Padmé sat back a bit, too stunned to respond. She knew that Anakin needed her to say something or do something, but she was paralyzed.

Attack of the Clones (novelization)

As we also see here:

Padmé pulled him in and hugged him close, never wanting to let go. She still didn’t know what to say.

“Why do I hate them?” Anakin asked her.

“Do you hate them, or do you hate what they did to your mother?”

“I hate them!” he insisted.

“And they earned your anger, Anakin.”

Attack of the Clones (novelization)

At the moment, she's a bit too shocked to spend too much time thinking of the morality of the situation.

She cares for Anakin

We cannot underestimate how much caring for a person can lead someone to overlook their misdeeds.
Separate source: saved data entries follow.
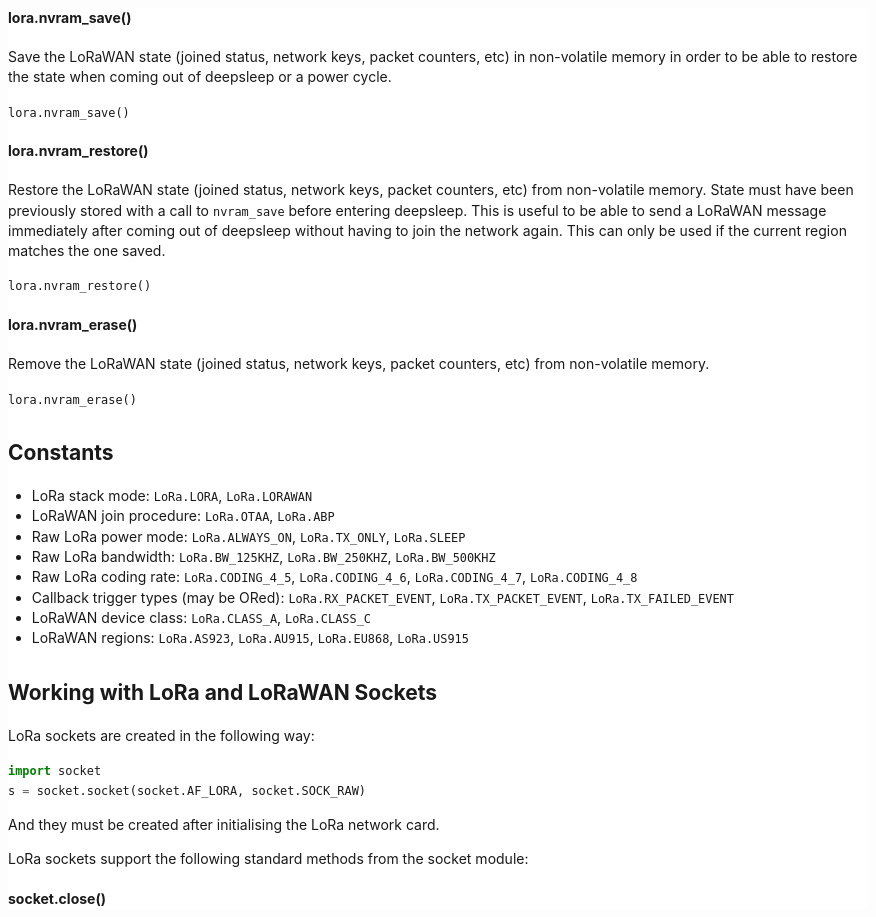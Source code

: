 #### lora.nvram\_save()

Save the LoRaWAN state (joined status, network keys, packet counters, etc) in non-volatile memory in order to be able to restore the state when coming out of deepsleep or a power cycle.

```python
lora.nvram_save()
```

#### lora.nvram\_restore()

Restore the LoRaWAN state (joined status, network keys, packet counters, etc) from non-volatile memory. State must have been previously stored with a call to `nvram_save` before entering deepsleep. This is useful to be able to send a LoRaWAN message immediately after coming out of deepsleep without having to join the network again. This can only be used if the current region matches the one saved.

```python
lora.nvram_restore()
```

#### lora.nvram\_erase()

Remove the LoRaWAN state (joined status, network keys, packet counters, etc) from non-volatile memory.

```python
lora.nvram_erase()
```

## Constants

* LoRa stack mode: `LoRa.LORA`, `LoRa.LORAWAN`
* LoRaWAN join procedure: `LoRa.OTAA`, `LoRa.ABP`
* Raw LoRa power mode: `LoRa.ALWAYS_ON`, `LoRa.TX_ONLY`, `LoRa.SLEEP`
* Raw LoRa bandwidth: `LoRa.BW_125KHZ`, `LoRa.BW_250KHZ`, `LoRa.BW_500KHZ`
* Raw LoRa coding rate: `LoRa.CODING_4_5`, `LoRa.CODING_4_6`, `LoRa.CODING_4_7`, `LoRa.CODING_4_8`
* Callback trigger types (may be ORed): `LoRa.RX_PACKET_EVENT`, `LoRa.TX_PACKET_EVENT`, `LoRa.TX_FAILED_EVENT`
* LoRaWAN device class: `LoRa.CLASS_A`, `LoRa.CLASS_C`
* LoRaWAN regions: `LoRa.AS923`, `LoRa.AU915`, `LoRa.EU868`, `LoRa.US915`

## Working with LoRa and LoRaWAN Sockets

LoRa sockets are created in the following way:

```python
import socket
s = socket.socket(socket.AF_LORA, socket.SOCK_RAW)
```

And they must be created after initialising the LoRa network card.

LoRa sockets support the following standard methods from the socket module:

#### socket.close()
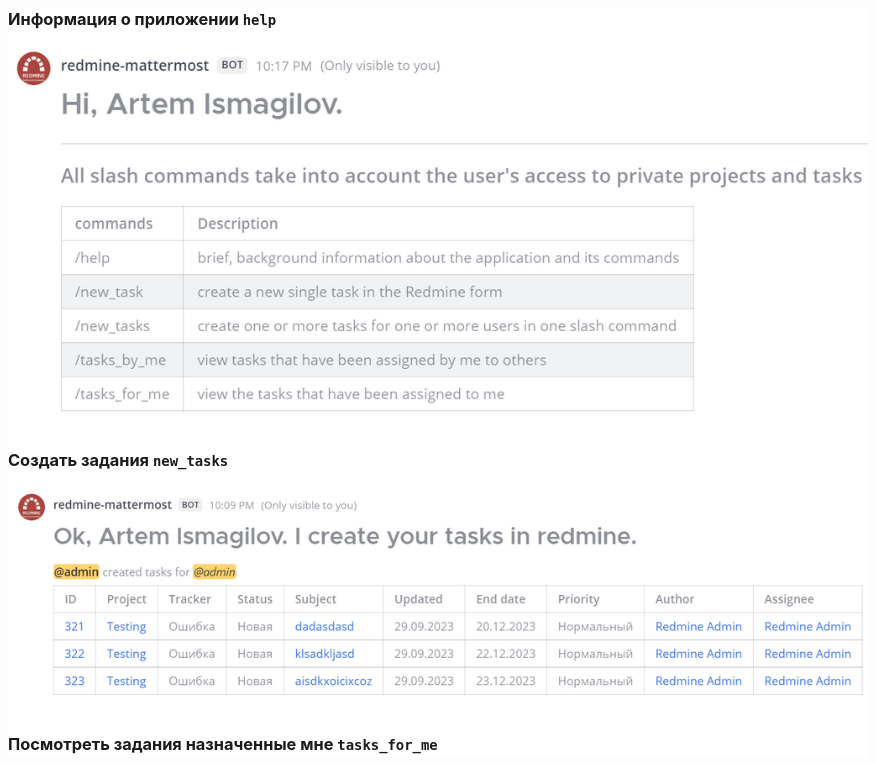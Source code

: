 

### Информация о приложении `help`

![screen8.png](./imgs/screen8.png "Help info.")

### Создать задания `new_tasks`

![screen5.png](./imgs/screen5.png "Create tickets.")

### Посмотреть задания назначенные мне `tasks_for_me`
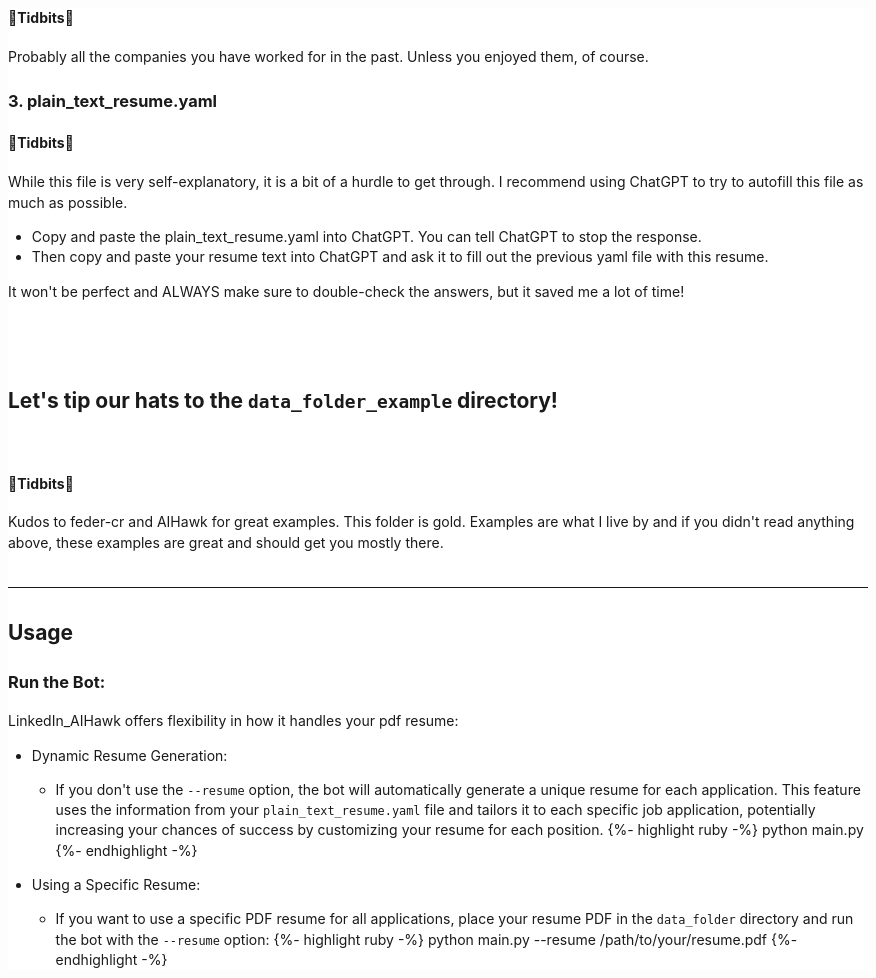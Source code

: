 #### 🤠Tidbits🤠
Probably all the companies you have worked for in the past. Unless you enjoyed them, of course. 

### 3. plain_text_resume.yaml

#### 🤠**Tidbits**🤠
While this file is very self-explanatory, it is a bit of a hurdle to get through. 
I recommend using ChatGPT to try to autofill this file as much as possible.

* Copy and paste the plain_text_resume.yaml into ChatGPT. You can tell ChatGPT to stop the response. 
* Then copy and paste your resume text into ChatGPT and ask it to fill out the previous yaml file with this resume.

It won't be perfect and ALWAYS make sure to double-check the answers, but it saved me a lot of time!

<br />
<br />

## Let's tip our hats to the `data_folder_example` directory!
<br />

#### 🤠**Tidbits**🤠
Kudos to feder-cr and AIHawk for great examples. This folder is gold.
Examples are what I live by and if you didn't read anything above, these examples are great and should get you mostly there. 
<br />
<br />


---

## Usage

### Run the Bot:
   LinkedIn_AIHawk offers flexibility in how it handles your pdf resume:
* Dynamic Resume Generation:
  * If you don't use the `--resume` option, the bot will automatically generate a unique resume for each application. This feature uses the information from your `plain_text_resume.yaml` file and tailors it to each specific job application, potentially increasing your chances of success by customizing your resume for each position.
    {%- highlight ruby -%}
  python main.py
   {%- endhighlight -%} 

* Using a Specific Resume:
  * If you want to use a specific PDF resume for all applications, place your resume PDF in the `data_folder` directory and run the bot with the `--resume` option:
  {%- highlight ruby -%}
  python main.py --resume /path/to/your/resume.pdf
 {%- endhighlight -%}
Padme's first reaction is to back up and comfort Anakin, not condemn his actions. That doesn't mean that, coming from an objective standpoint, she might not disagree with what he did.

She views it as justice

“Do you hate them, or do you hate what they did to your mother?”
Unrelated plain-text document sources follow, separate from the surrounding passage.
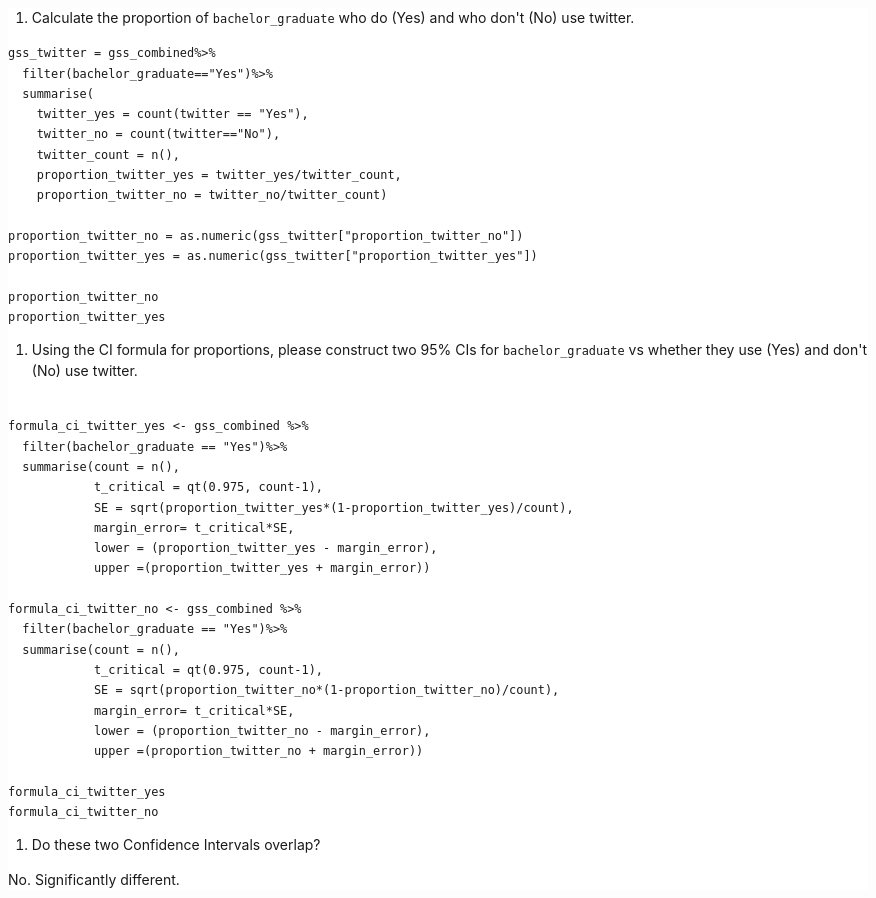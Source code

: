 

1. Calculate the proportion of `bachelor_graduate` who do (Yes) and who don't (No) use twitter. 

```{r}
gss_twitter = gss_combined%>%
  filter(bachelor_graduate=="Yes")%>%
  summarise(
    twitter_yes = count(twitter == "Yes"), 
    twitter_no = count(twitter=="No"), 
    twitter_count = n(),
    proportion_twitter_yes = twitter_yes/twitter_count,
    proportion_twitter_no = twitter_no/twitter_count)
    
proportion_twitter_no = as.numeric(gss_twitter["proportion_twitter_no"])
proportion_twitter_yes = as.numeric(gss_twitter["proportion_twitter_yes"])

proportion_twitter_no
proportion_twitter_yes

```


1. Using the CI formula for proportions, please construct two 95% CIs for `bachelor_graduate` vs whether they use (Yes) and don't (No) use twitter. 

```{r}

formula_ci_twitter_yes <- gss_combined %>% 
  filter(bachelor_graduate == "Yes")%>%
  summarise(count = n(),
            t_critical = qt(0.975, count-1),
            SE = sqrt(proportion_twitter_yes*(1-proportion_twitter_yes)/count),
            margin_error= t_critical*SE,
            lower = (proportion_twitter_yes - margin_error),
            upper =(proportion_twitter_yes + margin_error))

formula_ci_twitter_no <- gss_combined %>% 
  filter(bachelor_graduate == "Yes")%>%
  summarise(count = n(),
            t_critical = qt(0.975, count-1),
            SE = sqrt(proportion_twitter_no*(1-proportion_twitter_no)/count),
            margin_error= t_critical*SE,
            lower = (proportion_twitter_no - margin_error),
            upper =(proportion_twitter_no + margin_error))

formula_ci_twitter_yes
formula_ci_twitter_no

```


1. Do these two Confidence Intervals overlap?

No. Significantly different.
“I hate them!” he insisted.

“And they earned your anger, Anakin.”

Attack of the Clones (novelization)

Don't forget, while Anakin's revenge was vicious and disproportionate, the Tuskens had tortured and killed his mother. Padme seems to view his anger and actions as justified when seen in that light.

That said, this attitude might not have been shared by the courts of Coruscant, which is probably why Anakin kept it quiet. There is no doubt that Padme's reaction here is colored by her friendship with and feelings toward Anakin. There is also no doubt that this was a contributing factor in Anakin's fall to the Dark Side later on.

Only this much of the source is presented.